▶ [Directions] An exact, complete copy of the data that follows is needed.
Start of Given data
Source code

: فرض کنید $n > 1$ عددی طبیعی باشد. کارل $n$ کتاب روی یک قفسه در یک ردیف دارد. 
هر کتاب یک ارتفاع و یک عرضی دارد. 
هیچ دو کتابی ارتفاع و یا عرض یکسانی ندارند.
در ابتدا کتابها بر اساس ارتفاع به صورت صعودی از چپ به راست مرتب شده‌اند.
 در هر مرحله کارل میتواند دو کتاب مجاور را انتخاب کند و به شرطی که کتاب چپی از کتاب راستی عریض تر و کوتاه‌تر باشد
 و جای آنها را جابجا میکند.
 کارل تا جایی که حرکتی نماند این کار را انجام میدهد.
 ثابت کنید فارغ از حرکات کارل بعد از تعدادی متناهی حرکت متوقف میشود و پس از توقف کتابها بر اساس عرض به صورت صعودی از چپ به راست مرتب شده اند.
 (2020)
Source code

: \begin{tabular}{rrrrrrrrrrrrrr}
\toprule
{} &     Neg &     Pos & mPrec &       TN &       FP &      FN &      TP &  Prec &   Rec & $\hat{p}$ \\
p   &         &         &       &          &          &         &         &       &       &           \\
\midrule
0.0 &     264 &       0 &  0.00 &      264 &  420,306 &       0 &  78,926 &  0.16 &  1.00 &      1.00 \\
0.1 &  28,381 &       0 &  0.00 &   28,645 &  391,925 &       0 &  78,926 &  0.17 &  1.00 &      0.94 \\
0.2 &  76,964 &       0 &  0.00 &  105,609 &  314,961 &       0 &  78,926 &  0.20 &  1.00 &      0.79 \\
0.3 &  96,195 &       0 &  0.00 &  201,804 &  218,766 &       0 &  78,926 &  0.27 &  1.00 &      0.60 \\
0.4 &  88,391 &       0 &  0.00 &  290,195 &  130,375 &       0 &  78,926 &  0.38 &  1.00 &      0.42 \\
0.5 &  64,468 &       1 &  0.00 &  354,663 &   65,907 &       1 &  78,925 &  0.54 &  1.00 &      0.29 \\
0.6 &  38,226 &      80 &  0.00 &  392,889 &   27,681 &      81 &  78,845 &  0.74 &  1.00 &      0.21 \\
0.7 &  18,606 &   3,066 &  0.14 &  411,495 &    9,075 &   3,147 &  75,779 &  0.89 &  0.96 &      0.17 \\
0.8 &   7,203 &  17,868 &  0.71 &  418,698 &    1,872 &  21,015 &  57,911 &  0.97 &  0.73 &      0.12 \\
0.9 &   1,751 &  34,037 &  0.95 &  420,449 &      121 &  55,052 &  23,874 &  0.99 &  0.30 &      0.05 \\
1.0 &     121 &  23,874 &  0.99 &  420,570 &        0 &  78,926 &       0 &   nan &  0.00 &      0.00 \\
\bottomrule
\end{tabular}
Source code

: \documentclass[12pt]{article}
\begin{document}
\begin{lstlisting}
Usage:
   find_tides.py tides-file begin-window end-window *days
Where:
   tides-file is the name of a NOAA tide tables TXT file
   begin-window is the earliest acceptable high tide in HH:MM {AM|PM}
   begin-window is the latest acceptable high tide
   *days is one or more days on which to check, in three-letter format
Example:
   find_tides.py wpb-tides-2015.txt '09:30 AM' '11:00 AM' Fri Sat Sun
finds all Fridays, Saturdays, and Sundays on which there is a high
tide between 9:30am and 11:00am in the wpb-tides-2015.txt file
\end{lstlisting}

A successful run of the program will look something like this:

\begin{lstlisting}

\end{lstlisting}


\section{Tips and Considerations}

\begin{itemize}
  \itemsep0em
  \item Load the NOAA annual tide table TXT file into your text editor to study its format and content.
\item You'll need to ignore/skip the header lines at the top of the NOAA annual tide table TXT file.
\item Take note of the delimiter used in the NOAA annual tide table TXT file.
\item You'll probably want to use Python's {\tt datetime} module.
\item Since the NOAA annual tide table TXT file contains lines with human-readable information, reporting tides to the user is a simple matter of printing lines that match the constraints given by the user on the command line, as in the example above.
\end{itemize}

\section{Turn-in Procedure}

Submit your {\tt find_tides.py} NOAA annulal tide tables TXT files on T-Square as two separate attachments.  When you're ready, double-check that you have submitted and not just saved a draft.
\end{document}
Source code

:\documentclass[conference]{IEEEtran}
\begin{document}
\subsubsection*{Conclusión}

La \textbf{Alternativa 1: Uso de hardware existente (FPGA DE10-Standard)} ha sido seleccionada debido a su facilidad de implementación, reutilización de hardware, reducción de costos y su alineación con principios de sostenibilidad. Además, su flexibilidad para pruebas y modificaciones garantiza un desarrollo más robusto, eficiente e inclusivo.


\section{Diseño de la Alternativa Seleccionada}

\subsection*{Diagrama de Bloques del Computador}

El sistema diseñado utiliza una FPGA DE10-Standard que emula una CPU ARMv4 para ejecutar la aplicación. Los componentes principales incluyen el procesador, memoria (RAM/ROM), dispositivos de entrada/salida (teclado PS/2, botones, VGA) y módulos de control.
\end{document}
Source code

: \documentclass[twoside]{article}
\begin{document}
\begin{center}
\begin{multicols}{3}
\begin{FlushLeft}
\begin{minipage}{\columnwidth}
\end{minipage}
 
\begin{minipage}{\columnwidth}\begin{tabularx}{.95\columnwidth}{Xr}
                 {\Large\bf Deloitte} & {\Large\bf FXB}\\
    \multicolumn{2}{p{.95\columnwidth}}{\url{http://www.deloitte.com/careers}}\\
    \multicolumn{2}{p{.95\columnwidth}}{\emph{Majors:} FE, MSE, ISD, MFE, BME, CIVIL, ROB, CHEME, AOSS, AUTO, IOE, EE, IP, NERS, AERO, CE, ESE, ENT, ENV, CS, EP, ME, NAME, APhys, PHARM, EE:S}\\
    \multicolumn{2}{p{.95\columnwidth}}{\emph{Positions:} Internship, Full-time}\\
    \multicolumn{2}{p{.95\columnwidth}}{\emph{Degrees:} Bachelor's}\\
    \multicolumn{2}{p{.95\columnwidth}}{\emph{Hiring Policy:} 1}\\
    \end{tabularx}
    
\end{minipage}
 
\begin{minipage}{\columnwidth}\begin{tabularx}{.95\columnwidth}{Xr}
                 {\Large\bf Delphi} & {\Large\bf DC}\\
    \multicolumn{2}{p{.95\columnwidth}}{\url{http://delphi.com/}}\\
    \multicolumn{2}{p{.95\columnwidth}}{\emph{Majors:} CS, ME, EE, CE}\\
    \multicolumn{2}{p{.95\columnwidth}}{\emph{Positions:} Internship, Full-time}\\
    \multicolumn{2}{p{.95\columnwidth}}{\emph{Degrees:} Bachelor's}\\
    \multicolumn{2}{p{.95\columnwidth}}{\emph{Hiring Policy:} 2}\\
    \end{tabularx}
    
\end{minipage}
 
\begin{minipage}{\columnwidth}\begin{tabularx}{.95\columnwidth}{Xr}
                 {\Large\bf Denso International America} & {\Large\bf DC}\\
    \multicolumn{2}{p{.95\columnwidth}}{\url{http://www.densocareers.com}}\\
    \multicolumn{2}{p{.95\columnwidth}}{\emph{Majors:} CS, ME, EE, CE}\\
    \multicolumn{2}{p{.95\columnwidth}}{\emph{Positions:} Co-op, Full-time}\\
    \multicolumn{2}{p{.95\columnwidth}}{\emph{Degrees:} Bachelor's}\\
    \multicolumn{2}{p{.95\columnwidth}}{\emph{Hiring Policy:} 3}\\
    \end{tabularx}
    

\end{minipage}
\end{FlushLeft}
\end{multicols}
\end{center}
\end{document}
End of Given data
▶ [Answer space]
Source code

: فرض کنید $n > 1$ عددی طبیعی باشد. کارل $n$ کتاب روی یک قفسه در یک ردیف دارد. 
هر کتاب یک ارتفاع و یک عرضی دارد. 
هیچ دو کتابی ارتفاع و یا عرض یکسانی ندارند.
در ابتدا کتابها بر اساس ارتفاع به صورت صعودی از چپ به راست مرتب شده‌اند.
 در هر مرحله کارل میتواند دو کتاب مجاور را انتخاب کند و به شرطی که کتاب چپی از کتاب راستی عریض تر و کوتاه‌تر باشد
 و جای آنها را جابجا میکند.
 کارل تا جایی که حرکتی نماند این کار را انجام میدهد.
 ثابت کنید فارغ از حرکات کارل بعد از تعدادی متناهی حرکت متوقف میشود و پس از توقف کتابها بر اساس عرض به صورت صعودی از چپ به راست مرتب شده اند.
 (2020)
Source code

: \begin{tabular}{rrrrrrrrrrrrrr}
\toprule
{} &     Neg &     Pos & mPrec &       TN &       FP &      FN &      TP &  Prec &   Rec & $\hat{p}$ \\
p   &         &         &       &          &          &         &         &       &       &           \\
\midrule
0.0 &     264 &       0 &  0.00 &      264 &  420,306 &       0 &  78,926 &  0.16 &  1.00 &      1.00 \\
0.1 &  28,381 &       0 &  0.00 &   28,645 &  391,925 &       0 &  78,926 &  0.17 &  1.00 &      0.94 \\
0.2 &  76,964 &       0 &  0.00 &  105,609 &  314,961 &       0 &  78,926 &  0.20 &  1.00 &      0.79 \\
0.3 &  96,195 &       0 &  0.00 &  201,804 &  218,766 &       0 &  78,926 &  0.27 &  1.00 &      0.60 \\
0.4 &  88,391 &       0 &  0.00 &  290,195 &  130,375 &       0 &  78,926 &  0.38 &  1.00 &      0.42 \\
0.5 &  64,468 &       1 &  0.00 &  354,663 &   65,907 &       1 &  78,925 &  0.54 &  1.00 &      0.29 \\
0.6 &  38,226 &      80 &  0.00 &  392,889 &   27,681 &      81 &  78,845 &  0.74 &  1.00 &      0.21 \\
0.7 &  18,606 &   3,066 &  0.14 &  411,495 &    9,075 &   3,147 &  75,779 &  0.89 &  0.96 &      0.17 \\
0.8 &   7,203 &  17,868 &  0.71 &  418,698 &    1,872 &  21,015 &  57,911 &  0.97 &  0.73 &      0.12 \\
0.9 &   1,751 &  34,037 &  0.95 &  420,449 &      121 &  55,052 &  23,874 &  0.99 &  0.30 &      0.05 \\
1.0 &     121 &  23,874 &  0.99 &  420,570 &        0 &  78,926 &       0 &   nan &  0.00 &      0.00 \\
\bottomrule
\end{tabular}
Source code

: \documentclass[12pt]{article}
\begin{document}
\begin{lstlisting}
Usage:
   find_tides.py tides-file begin-window end-window *days
Where:
   tides-file is the name of a NOAA tide tables TXT file
   begin-window is the earliest acceptable high tide in HH:MM {AM|PM}
   begin-window is the latest acceptable high tide
   *days is one or more days on which to check, in three-letter format
Example:
   find_tides.py wpb-tides-2015.txt '09:30 AM' '11:00 AM' Fri Sat Sun
finds all Fridays, Saturdays, and Sundays on which there is a high
tide between 9:30am and 11:00am in the wpb-tides-2015.txt file
\end{lstlisting}

A successful run of the program will look something like this:

\begin{lstlisting}

\end{lstlisting}


\section{Tips and Considerations}

\begin{itemize}
  \itemsep0em
  \item Load the NOAA annual tide table TXT file into your text editor to study its format and content.
\item You'll need to ignore/skip the header lines at the top of the NOAA annual tide table TXT file.
\item Take note of the delimiter used in the NOAA annual tide table TXT file.
\item You'll probably want to use Python's {\tt datetime} module.
\item Since the NOAA annual tide table TXT file contains lines with human-readable information, reporting tides to the user is a simple matter of printing lines that match the constraints given by the user on the command line, as in the example above.
\end{itemize}

\section{Turn-in Procedure}

Submit your {\tt find_tides.py} NOAA annulal tide tables TXT files on T-Square as two separate attachments.  When you're ready, double-check that you have submitted and not just saved a draft.
\end{document}
Source code

:\documentclass[conference]{IEEEtran}
\begin{document}
\subsubsection*{Conclusión}

La \textbf{Alternativa 1: Uso de hardware existente (FPGA DE10-Standard)} ha sido seleccionada debido a su facilidad de implementación, reutilización de hardware, reducción de costos y su alineación con principios de sostenibilidad. Además, su flexibilidad para pruebas y modificaciones garantiza un desarrollo más robusto, eficiente e inclusivo.


\section{Diseño de la Alternativa Seleccionada}

\subsection*{Diagrama de Bloques del Computador}

El sistema diseñado utiliza una FPGA DE10-Standard que emula una CPU ARMv4 para ejecutar la aplicación. Los componentes principales incluyen el procesador, memoria (RAM/ROM), dispositivos de entrada/salida (teclado PS/2, botones, VGA) y módulos de control.
\end{document}
Source code

: \documentclass[twoside]{article}
\begin{document}
\begin{center}
\begin{multicols}{3}
\begin{FlushLeft}
\begin{minipage}{\columnwidth}
\end{minipage}
 
\begin{minipage}{\columnwidth}\begin{tabularx}{.95\columnwidth}{Xr}
                 {\Large\bf Deloitte} & {\Large\bf FXB}\\
    \multicolumn{2}{p{.95\columnwidth}}{\url{http://www.deloitte.com/careers}}\\
    \multicolumn{2}{p{.95\columnwidth}}{\emph{Majors:} FE, MSE, ISD, MFE, BME, CIVIL, ROB, CHEME, AOSS, AUTO, IOE, EE, IP, NERS, AERO, CE, ESE, ENT, ENV, CS, EP, ME, NAME, APhys, PHARM, EE:S}\\
    \multicolumn{2}{p{.95\columnwidth}}{\emph{Positions:} Internship, Full-time}\\
    \multicolumn{2}{p{.95\columnwidth}}{\emph{Degrees:} Bachelor's}\\
    \multicolumn{2}{p{.95\columnwidth}}{\emph{Hiring Policy:} 1}\\
    \end{tabularx}
    
\end{minipage}
 
\begin{minipage}{\columnwidth}\begin{tabularx}{.95\columnwidth}{Xr}
                 {\Large\bf Delphi} & {\Large\bf DC}\\
    \multicolumn{2}{p{.95\columnwidth}}{\url{http://delphi.com/}}\\
    \multicolumn{2}{p{.95\columnwidth}}{\emph{Majors:} CS, ME, EE, CE}\\
    \multicolumn{2}{p{.95\columnwidth}}{\emph{Positions:} Internship, Full-time}\\
    \multicolumn{2}{p{.95\columnwidth}}{\emph{Degrees:} Bachelor's}\\
    \multicolumn{2}{p{.95\columnwidth}}{\emph{Hiring Policy:} 2}\\
    \end{tabularx}
    
\end{minipage}
 
\begin{minipage}{\columnwidth}\begin{tabularx}{.95\columnwidth}{Xr}
                 {\Large\bf Denso International America} & {\Large\bf DC}\\
    \multicolumn{2}{p{.95\columnwidth}}{\url{http://www.densocareers.com}}\\
    \multicolumn{2}{p{.95\columnwidth}}{\emph{Majors:} CS, ME, EE, CE}\\
    \multicolumn{2}{p{.95\columnwidth}}{\emph{Positions:} Co-op, Full-time}\\
    \multicolumn{2}{p{.95\columnwidth}}{\emph{Degrees:} Bachelor's}\\
    \multicolumn{2}{p{.95\columnwidth}}{\emph{Hiring Policy:} 3}\\
    \end{tabularx}
    

\end{minipage}
\end{FlushLeft}
\end{multicols}
\end{center}
\end{document}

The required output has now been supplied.